I've been doing some research on Honduras for a project, and, while it's early days, I'm working toward a theory that would see the country, in many ways, as an African nation.
I've been mining the United Nations Human Development Report 2011, which I highly recommend for its exhaustive quantitative comparisons of 185 countries.
There are obvious findings. Northern Europe and North America are good places to live. Most of Africa isn't. And there are broad regional trends. Neighbours will generally be similar in a lot of ways.
Honduras, again based on first looks, seems an outlier.
Take income inequality. The HDR uses the relationship between the average income of the richest 20 per cent and the poorest 20 per cent as one measure.
In Honduras, the average income of the richest group is 30.4 times the income of the poorest.

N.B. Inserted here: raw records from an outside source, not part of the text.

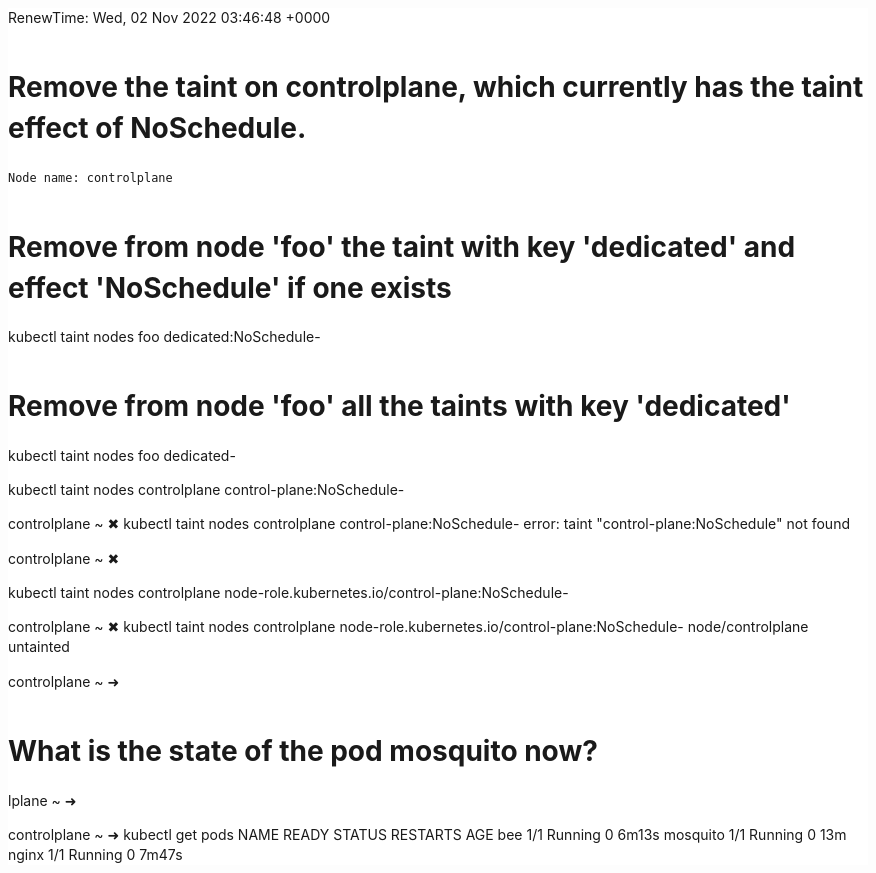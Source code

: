   RenewTime:       Wed, 02 Nov 2022 03:46:48 +0000








# Remove the taint on controlplane, which currently has the taint effect of NoSchedule.

    Node name: controlplane


  # Remove from node 'foo' the taint with key 'dedicated' and effect 'NoSchedule' if one exists
  kubectl taint nodes foo dedicated:NoSchedule-

  # Remove from node 'foo' all the taints with key 'dedicated'
  kubectl taint nodes foo dedicated-



kubectl taint nodes controlplane control-plane:NoSchedule-

controlplane ~ ✖ kubectl taint nodes controlplane control-plane:NoSchedule-
error: taint "control-plane:NoSchedule" not found

controlplane ~ ✖ 


kubectl taint nodes controlplane node-role.kubernetes.io/control-plane:NoSchedule-

controlplane ~ ✖ kubectl taint nodes controlplane node-role.kubernetes.io/control-plane:NoSchedule-
node/controlplane untainted

controlplane ~ ➜  













# What is the state of the pod mosquito now?
lplane ~ ➜  

controlplane ~ ➜  kubectl get pods
NAME       READY   STATUS    RESTARTS   AGE
bee        1/1     Running   0          6m13s
mosquito   1/1     Running   0          13m
nginx      1/1     Running   0          7m47s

Only Namibia (52.2) and Angola (31) have greater inequality. (Canada's ratio is 5.5.)
That's partly because the poorest 20 per cent are really, really poor. But Honduras still has more in common with African states than its neighbours.
The other data supports the finding. On the Environmental Performance Index, based in 25 indicators across 10 categories, Honduras scores 49.9, on the average for countries with "Medium Human Development." But its peers in the Latin American and Caribbean group score an average 65.2, significantly better.
Honduras is below the medium development group for under-height and underweight children ("stunting and wasting," in the language of the reports. But the rate is almost twice as high as the average for the region.
About 64 per cent of the eligible population is attending high school, a little worse than the average for the medium group. But in Latin America, 90.7 per cent of potential students are in high school.
It's striking, across most measures, that Honduras is out of step with its neighbours and, perhaps, more like countries in Africa.
I'm not sure what that means. But I expect the nature of most things - aid, trade, government relations - is different for African nations than for countries in the Americas. And it might be time to think of Honduras as a lost piece of Africa.